Physiological readiness can support learning, but readiness does not build a skill by itself. NeuroToggle® focuses on the instructional input needed to build the pathway.
It explains why outcomes differ.
If different inputs target different parts of the system, then different outcomes should be expected. The same biology can produce different changes depending on what is targeted.
How Each Approach Relates to NeuroToggle®
Each framework can support development. NeuroToggle® adds a circuit-level instructional lens focused on the neural pathways that make skills and behaviors possible.
Applied Behavior Analysis (ABA)
What It Focuses On
Observable behavior, reinforcement, prompting, repetition, and environmental contingencies.
Where It Helps
Teaching specific behaviors and increasing behavioral consistency through structured practice.
What It Does Not Address
Autonomic nervous system involuntary behaviors within the function of behavior or whether the neural circuitry required for the behavior is present and stable.
Where NeuroToggle® Adds Another Layer
NeuroToggle® shifts the focus from observable behavior to the neural circuits that produce it, including how those circuits are built, regulated, and accessed.
Occupational Therapy (OT)
What It Focuses On
Functional skills, sensory processing, motor planning, and participation in daily activities.
Where It Helps
Supporting independence, coordination, regulation, and real-world functional performance.
What It Does Not Address
The explicit development of the neural circuitry responsible for how those skills are formed and refined.
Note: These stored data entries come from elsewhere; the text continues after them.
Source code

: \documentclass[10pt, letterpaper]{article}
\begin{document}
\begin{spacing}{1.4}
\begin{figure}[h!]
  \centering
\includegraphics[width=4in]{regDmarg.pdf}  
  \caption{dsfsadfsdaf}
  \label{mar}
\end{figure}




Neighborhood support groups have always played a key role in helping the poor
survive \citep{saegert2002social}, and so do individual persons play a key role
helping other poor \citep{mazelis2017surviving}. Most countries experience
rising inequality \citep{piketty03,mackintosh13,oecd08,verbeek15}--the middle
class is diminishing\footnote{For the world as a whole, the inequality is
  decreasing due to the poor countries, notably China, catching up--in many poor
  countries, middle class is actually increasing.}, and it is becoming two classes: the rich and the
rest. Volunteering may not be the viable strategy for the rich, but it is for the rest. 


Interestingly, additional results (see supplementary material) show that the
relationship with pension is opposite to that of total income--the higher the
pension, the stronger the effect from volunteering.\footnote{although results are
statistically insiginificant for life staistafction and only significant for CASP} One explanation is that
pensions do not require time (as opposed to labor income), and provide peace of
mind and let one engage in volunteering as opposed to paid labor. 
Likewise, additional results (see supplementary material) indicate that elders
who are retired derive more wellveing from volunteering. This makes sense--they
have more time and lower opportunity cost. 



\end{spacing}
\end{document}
Where NeuroToggle® Adds Another Layer
NeuroToggle® targets the neural connections underlying functional performance through structured instruction.
Speech Therapy
What It Focuses On
Communication, language development, articulation, and expressive and receptive skills.
Where It Helps
Building communication access and improving expressive and receptive language.
What It Does Not Address
Deeper mechanistic analysis of the neural and motor pathways involved when speech does not develop beyond standard screening.
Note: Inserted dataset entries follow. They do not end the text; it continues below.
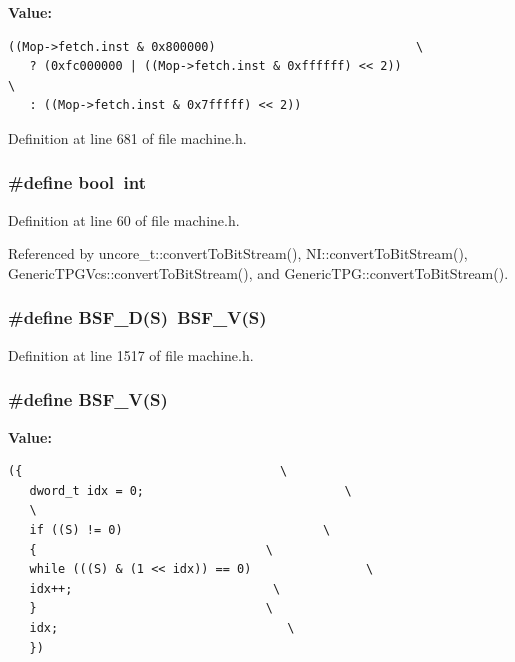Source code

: \textbf{Value:}

\begin{Code}\begin{verbatim}((Mop->fetch.inst & 0x800000)                            \
   ? (0xfc000000 | ((Mop->fetch.inst & 0xffffff) << 2))                \
   : ((Mop->fetch.inst & 0x7fffff) << 2))
\end{verbatim}
\end{Code}


Definition at line 681 of file machine.h.
\subsubsection[{bool}]{\setlength{\rightskip}{0pt plus 5cm}\#define bool~int}\label{machine_8h_bb452686968e48b67397da5f97445f5b}




Definition at line 60 of file machine.h.

Referenced by uncore\_\-t::convertToBitStream(), NI::convertToBitStream(), GenericTPGVcs::convertToBitStream(), and GenericTPG::convertToBitStream().
\subsubsection[{BSF\_\-D}]{\setlength{\rightskip}{0pt plus 5cm}\#define BSF\_\-D(S)~BSF\_\-V(S)}\label{machine_8h_84ec9860375c8abb6e12e6e359521436}




Definition at line 1517 of file machine.h.
\subsubsection[{BSF\_\-V}]{\setlength{\rightskip}{0pt plus 5cm}\#define BSF\_\-V(S)}\label{machine_8h_a94f71b3780b84fcfe5df54484d76cbe}


\textbf{Value:}

\begin{Code}\begin{verbatim}({                                    \
   dword_t idx = 0;                            \
   \
   if ((S) != 0)                            \
   {                                \
   while (((S) & (1 << idx)) == 0)                \
   idx++;                            \
   }                                \
   idx;                                \
   })
\end{verbatim}
\end{Code}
Learn more about speech motor pathways →Where NeuroToggle® Adds Another Layer
NeuroToggle® focuses on building the neural circuits required for speech planning, timing, and motor execution.
Floor Time
What It Focuses On
Emotional engagement, interaction, and relationship-based development through play.
Where It Helps
Supporting engagement, reciprocity, and social interaction through co-regulated experience.
What It Does Not Address
A structured method for systematically building the neural circuits underlying these developmental capacities.
Where NeuroToggle® Adds Another Layer
NeuroToggle® provides a structured framework for developing the neural connections behind engagement, communication, and interaction.
Photobiomodulation (PBM)
What It Focuses On
Physiological support through light-based intervention targeting cellular and neural processes.
Where It Helps
Improving system-level readiness, regulation, and biological conditions that support learning.
What It Does Not Address
Targeted instruction or exercises required to build specific skills once physiological readiness is improved.
Where NeuroToggle® Adds Another Layer
NeuroToggle® provides structured instruction to build skills once the system is ready to learn.
NeuroToggle®
What It Focuses On
The neural circuits underlying skills and behaviors, including how they are built, strengthened, timed, and expanded.
Where It Helps
Building stable, transferable, and integrated skills through structured instruction.
What It Does Not Address
Medical, diagnostic, or physiological interventions outside its instructional scope.
What Makes It Distinct
NeuroToggle® starts with the neural circuitry that produces skills and behavior, rather than the visible outcome alone.